→ **Task directions**: Determine how many lines of the data below contain "event", then give only that number.

→ **Data for this exercise**:
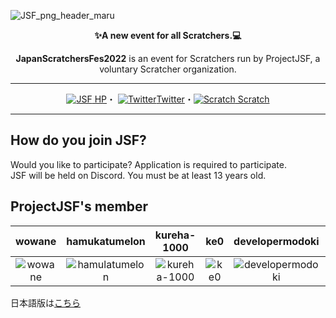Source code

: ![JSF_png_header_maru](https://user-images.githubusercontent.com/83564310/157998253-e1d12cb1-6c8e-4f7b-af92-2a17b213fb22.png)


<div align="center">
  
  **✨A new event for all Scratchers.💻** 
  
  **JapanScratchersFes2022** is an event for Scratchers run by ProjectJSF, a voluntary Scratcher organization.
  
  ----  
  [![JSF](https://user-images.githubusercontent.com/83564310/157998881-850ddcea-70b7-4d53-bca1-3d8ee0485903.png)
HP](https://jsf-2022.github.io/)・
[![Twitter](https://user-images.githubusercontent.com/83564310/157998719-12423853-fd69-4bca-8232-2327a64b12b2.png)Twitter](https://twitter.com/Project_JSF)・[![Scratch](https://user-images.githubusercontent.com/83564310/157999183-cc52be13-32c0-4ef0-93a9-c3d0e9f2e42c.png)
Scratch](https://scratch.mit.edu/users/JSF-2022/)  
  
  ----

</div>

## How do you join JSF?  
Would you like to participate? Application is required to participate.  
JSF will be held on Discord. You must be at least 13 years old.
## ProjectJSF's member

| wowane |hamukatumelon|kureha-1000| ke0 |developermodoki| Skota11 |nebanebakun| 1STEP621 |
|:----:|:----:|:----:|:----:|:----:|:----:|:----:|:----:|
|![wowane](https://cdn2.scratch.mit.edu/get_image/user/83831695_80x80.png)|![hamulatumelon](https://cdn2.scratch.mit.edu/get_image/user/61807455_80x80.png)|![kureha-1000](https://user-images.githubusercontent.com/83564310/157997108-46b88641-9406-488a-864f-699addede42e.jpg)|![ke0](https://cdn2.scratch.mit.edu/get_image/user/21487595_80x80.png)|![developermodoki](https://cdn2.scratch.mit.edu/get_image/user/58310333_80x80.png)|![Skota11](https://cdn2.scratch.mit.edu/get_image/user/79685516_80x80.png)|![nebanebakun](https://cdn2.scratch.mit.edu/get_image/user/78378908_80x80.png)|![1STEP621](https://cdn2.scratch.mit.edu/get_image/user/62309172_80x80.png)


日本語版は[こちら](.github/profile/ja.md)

→ **Answer to the exercise**: 2